Espiritu wants to mimic the street taquerias that brought fame to Mexico’s food scene, hence the al fresco setup of the restaurant. Streams of colorful bandanas, sombreros, and a Dia de los Muertos (Day of the Dead) mural adorn the place, making you feel as if you’re actually spending an afternoon in Tijuana.
While a lot of Mexican food joints are vying for authenticity, Papi Chulo’s goes a different route. “‘Yung food namin, it’s not authentic Mexican. I tried to play with it a lot, [while staying true to Mexico’s original flavors],” says Espiritu. This playfulness can be seen on their menu.
The Tuna Aguachile is Papi Chulo’s version of ceviche, a popular dish in Latin America and the Caribbean. It’s made with fresh tuna cured in aguachile lime marinade, and served with sweet soy. Their Truffle Elote is something you wouldn’t want to miss out on, either. The classic corn on the cob gets an upgrade with truffle cream and lots of parmesan cheese.
If you’re looking for something heavier, they have rice bowls and burritos available. The Honey Chipotle Belly easily stands out because of the sous-vide (meaning the meat has been cooked for at least eight hours) pork ribs, a generous serving of cilantro garlic rice, esquites, and pico de gallo.
Everything on the menu is good enough to be a full meal, but the Chicharon Bulaklak Taco takes the spotlight.

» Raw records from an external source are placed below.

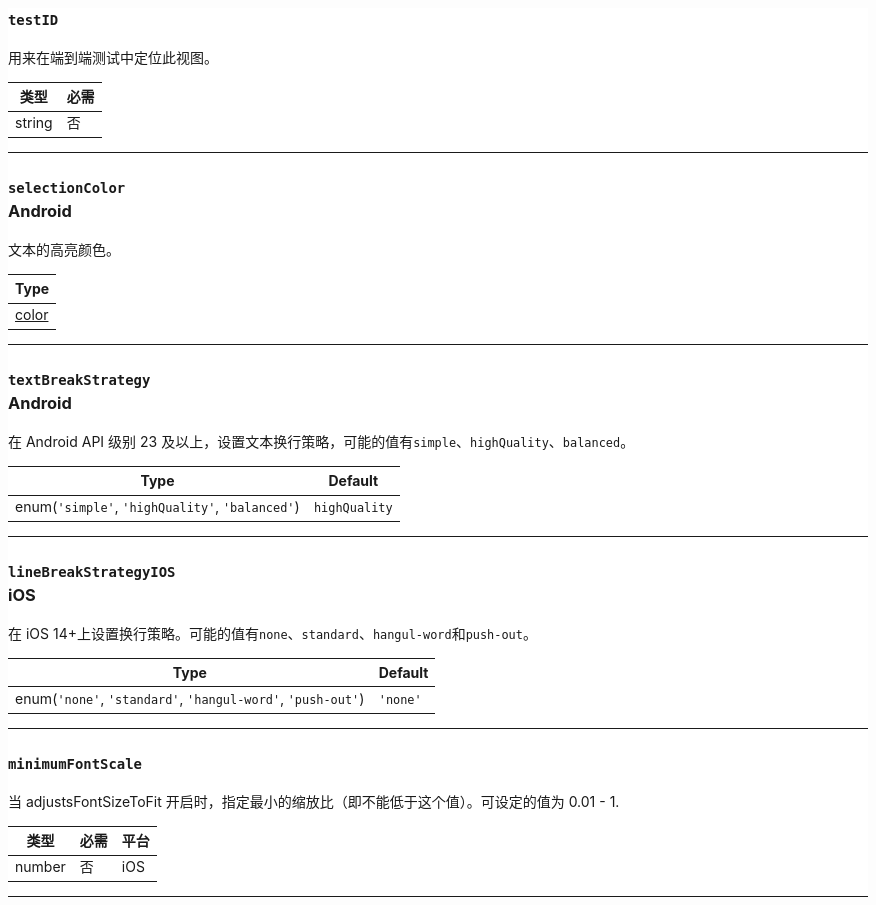 
### `testID`

用来在端到端测试中定位此视图。

| 类型   | 必需 |
| ------ | ---- |
| string | 否   |

---

### `selectionColor` <div class="label android">Android</div>

文本的高亮颜色。

| Type            |
| --------------- |
| [color](colors) |

---

### `textBreakStrategy` <div class="label android">Android</div>

在 Android API 级别 23 及以上，设置文本换行策略，可能的值有`simple`、`highQuality`、`balanced`。

| Type                                            | Default       |
| ----------------------------------------------- | ------------- |
| enum(`'simple'`, `'highQuality'`, `'balanced'`) | `highQuality` |

---

### `lineBreakStrategyIOS` <div class="label ios">iOS</div>

在 iOS 14+上设置换行策略。可能的值有`none`、`standard`、`hangul-word`和`push-out`。

| Type                                                        | Default  |
| ----------------------------------------------------------- | -------- |
| enum(`'none'`, `'standard'`, `'hangul-word'`, `'push-out'`) | `'none'` |

---

### `minimumFontScale`

当 adjustsFontSizeToFit 开启时，指定最小的缩放比（即不能低于这个值）。可设定的值为 0.01 - 1.

| 类型   | 必需 | 平台 |
| ------ | ---- | ---- |
| number | 否   | iOS  |

---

Too much of this good stuff can break your heart (literally), but indulging once in a while is fine. The fried chicharon bulaklak is savory and a little sweet, and since it’s an open-faced taco, you have the option to eat it however you want. It’s garnished with pickled cucumber, pico de gallo, and sweet soy, which neatly tie the dish together.
Papi Chulo’s has one dessert on board, the Mango Panna Cotta. But in true Papi Chulo’s fashion, they added a spin to the Italian classic by putting homemade rice krispies, edible flowers, fresh and dried mangoes, and chamoy, a sweet and spicy Mexican condiment.
Espiritu said more items will be added on the menu, but with their already-extensive list of unique Mexican fares, it’s only going to be more difficult to choose next time.
Papi Chulo’s chicharong bulaklak taco is a nod to a Filipino favorite, spun into a Mexican dish.